Through a fug of heavy cigarette smoke I gazed at his magic lantern, at something called a ‘website’!
“Surely they can’t show that ??” I gasped as we looked at some dubious page.
I was reminded of the famous lines of Keats poem, ‘On First Looking into Chapman’s Homer’ :-

Then felt I like some watcher of the skies 
When a new planet swims into his ken; 

I could see that the rules had all changed. We could now write and depict virtually what we wished. Oh, sure, the webhost was in between but they were usually quite liberal, hippy and unintrusive . And kinky art was liberated, as was a lot more. No longer did I need to worry whether my drawings would be published because I could be the publisher. (Though I still always self-censor I don’t know why …for reasons of ‘taste’?)

Censorship had almost always existed in some shape or form until the internet.

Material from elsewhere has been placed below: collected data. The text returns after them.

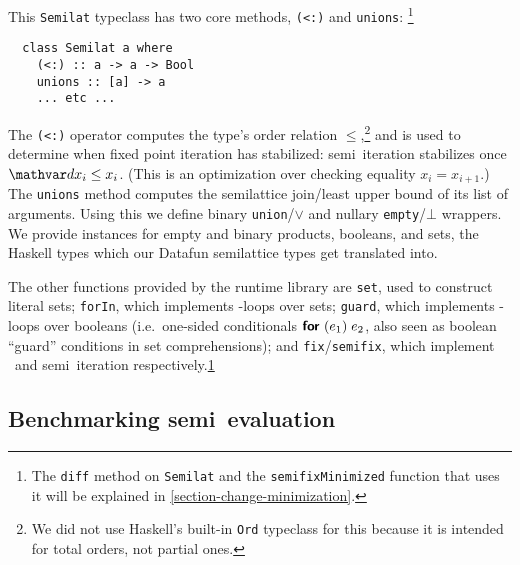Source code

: \label{section-runtime}

This \lstinline{Semilat} typeclass has two core methods, \lstinline{(<:)} and \lstinline{unions}:%
%
\footnote{The \lstinline{diff} method on \lstinline{Semilat} and the \lstinline{semifixMinimized} function that uses it will be explained in \cref{section-change-minimization}.\label{footnote-diff}}

\begin{lstlisting}
  class Semilat a where
    (<:) :: a -> a -> Bool
    unions :: [a] -> a
    ... etc ...
\end{lstlisting}

\noindent
The \lstinline{(<:)} operator computes the type's order relation $\le$,\footnote{We did not use Haskell's built-in \lstinline{Ord} typeclass for this because it is intended for total orders, not partial ones.} and is used to determine when fixed point iteration has stabilized: semi\naive\ iteration stabilizes once $\dx_i \le x_i$.
%
(This is an optimization over checking equality $x_i = x_{i+1}$.)
%
The \lstinline{unions} method computes the semilattice join/least upper bound of its list of arguments.
%
Using this we define binary \lstinline{union}/$\vee$ and nullary \lstinline{empty}/$\bot$ wrappers.
%
We provide instances for empty and binary products, booleans, and sets, the Haskell types which our Datafun semilattice types get translated into.

The other functions provided by the runtime library are \lstinline{set}, used to construct literal sets; \lstinline{forIn}, which implements -loops over sets; \lstinline{guard}, which implements -loops over booleans (i.e.\ one-sided conditionals $\efor{e_1} e_2$, also seen as boolean ``guard'' conditions in set comprehensions); and \lstinline{fix}/\lstinline{semifix}, which implement \naive\ and semi\naive\ iteration respectively.\cref{footnote-diff}





\subsection{Benchmarking semi\naive\ evaluation}\label{section-benchmarks}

My earliest published drawings were all made with a dark cloud hanging over them – “will the publisher accept this?” “Can I get away with this? ”
There were in fact no clear guidelines, which would have helped enormously. A lot depended on factors such as which party was in power or whom you were working for and we would all try to make sense of unclear directions. A mainstream magazine had to comply with the news vendor’s policies of what they were comfortable to put on sale. Smaller fetish magazines which allowed greater freedom could only be sold in sex-shops which were regularly raided by the authorities and restocked the next day. The extortionate mark-up on the goods meant they were never seriously out of pocket.
So life continued in a haphazard way.

The point of this rambling is that for the past few years we have seen greater regulation coming in as the Internet has taken over our lives and become much more portable, so the content of the web has become a much great concern. This week I was suspended from Twitter for the image above*, one of a series I drew many years ago for OWK.  My fault, as I should not have been using such a “violent” image for my public icon, which is required to be squeaky-clean. Make of that what you will. But it has made me reflect on how much we take for granted. At my age I can compare this to what came before and take it philosophically – oh well, just going back to the way it was.
I don’t know how it will all play out but I remember clearly how one day pre-internet I tore up some drawings in frustration as I thought I was doomed to only ever get a single page in an obscure magazine that would never reach a wider public or earn me more than a few pennies. It is no exaggeration to say that without this disruptive technology coming along when it did, I might never have continued.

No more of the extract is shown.